Breathing out, I know I am breathing out."
6. Start or renew your meditation practice. Do NOT add meditation to your to-do list. Instead, consider it a tool to enhance your everyday experiences. Meditate while standing in line, while cooking, or while walking down the street. Regular meditation can improve focus, reduce stress and anxiety and offer great joy.
7. Invite deep sleep with a bedtime meditation:
"Breathing in, I am conscious of all that I still have to do
Breathing out, I park them in my 'to-do' box until tomorrow to get a good rest"
8. Savor sweets. Treats are some of the best foods to savor as they are so rich in flavor. And if we really enjoy them, we are less likely to mindlessly over-consume them. Eating while full of guilt isn't helpful. Choose your sweets thoughtfully, and enjoy them fully.

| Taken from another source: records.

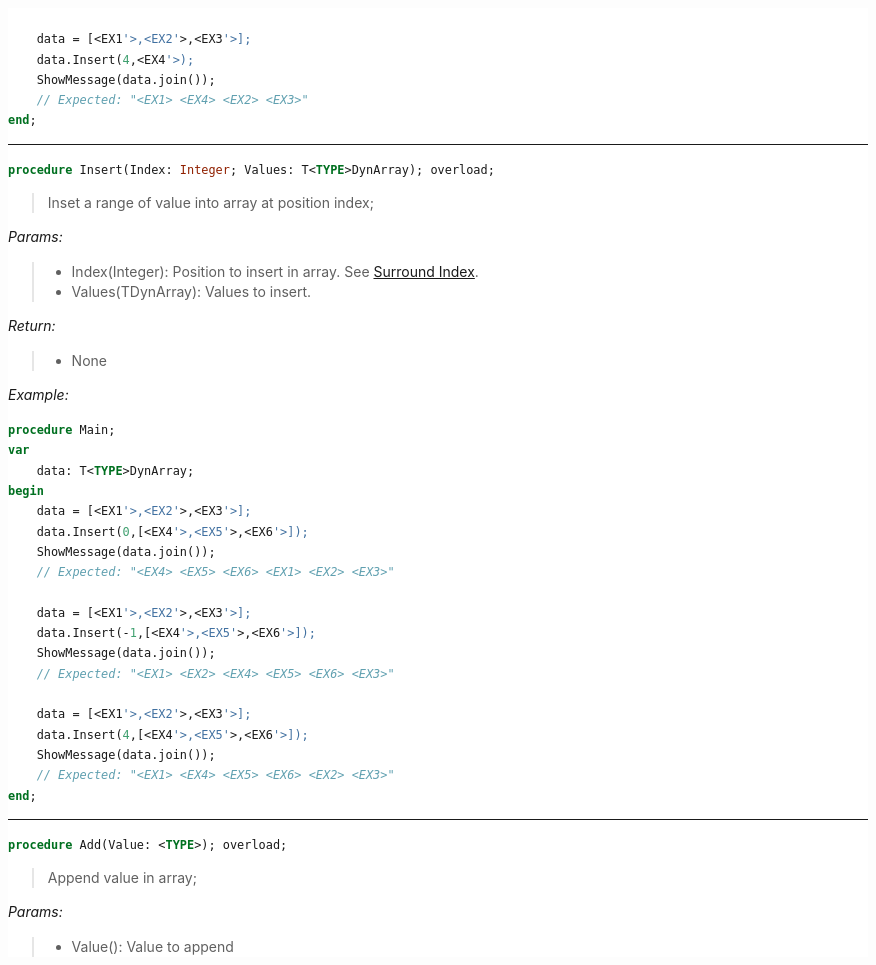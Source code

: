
 ``` pascal

	data = [<EX1'>,<EX2'>,<EX3'>];
	data.Insert(4,<EX4'>);
	ShowMessage(data.join());	
	// Expected: "<EX1> <EX4> <EX2> <EX3>"
end;
```

<hr width=”100%”>

```pascal
procedure Insert(Index: Integer; Values: T<TYPE>DynArray); overload;
 ```

> Inset a range of value into array at position index; 

*Params:*
> - Index(Integer): Position to insert in array. See [Surround Index](#SURROUND_INDEX).
> - Values(T<TYPE>DynArray): Values to insert.

*Return:*
>  - None

*Example:*

``` pascal
procedure Main;
var 
	data: T<TYPE>DynArray;
begin
	data = [<EX1'>,<EX2'>,<EX3'>];	
	data.Insert(0,[<EX4'>,<EX5'>,<EX6'>]);
	ShowMessage(data.join());	
	// Expected: "<EX4> <EX5> <EX6> <EX1> <EX2> <EX3>"

	data = [<EX1'>,<EX2'>,<EX3'>];
	data.Insert(-1,[<EX4'>,<EX5'>,<EX6'>]);
	ShowMessage(data.join());	
	// Expected: "<EX1> <EX2> <EX4> <EX5> <EX6> <EX3>"
	
	data = [<EX1'>,<EX2'>,<EX3'>];
	data.Insert(4,[<EX4'>,<EX5'>,<EX6'>]);
	ShowMessage(data.join());	
	// Expected: "<EX1> <EX4> <EX5> <EX6> <EX2> <EX3>"
end;
```

<hr width=”100%”>

```pascal
procedure Add(Value: <TYPE>); overload;
 ```

> Append value in array; 

*Params:*
> - Value(<TYPE>): Value to append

9. Enjoy the splendor of this time! The 2011 holiday season will soon be over. Relish the unique sights, smells and sounds. Do not miss the magical moments!!
An inspirational passage on impermanence from Thich Nhat Hanh:
Nothing remains the same for two consecutive moments. Heraclitus said we can never bathe twice in the same river. Confucius, while looking at a stream, said, "It is always flowing, day and night." The Buddha implored us not just to talk about impermanence, but to use it as an instrument to help us penetrate deeply into reality and obtain liberating insight.
10. Give thanks. Recent studies show that practicing gratitude improves health, perspective and relationships. Practicing gratitude reminds us that we are part of a beautiful whole, supported and loved. When you begin to feel stressed, alone or anxious, consider the things you are thankful for.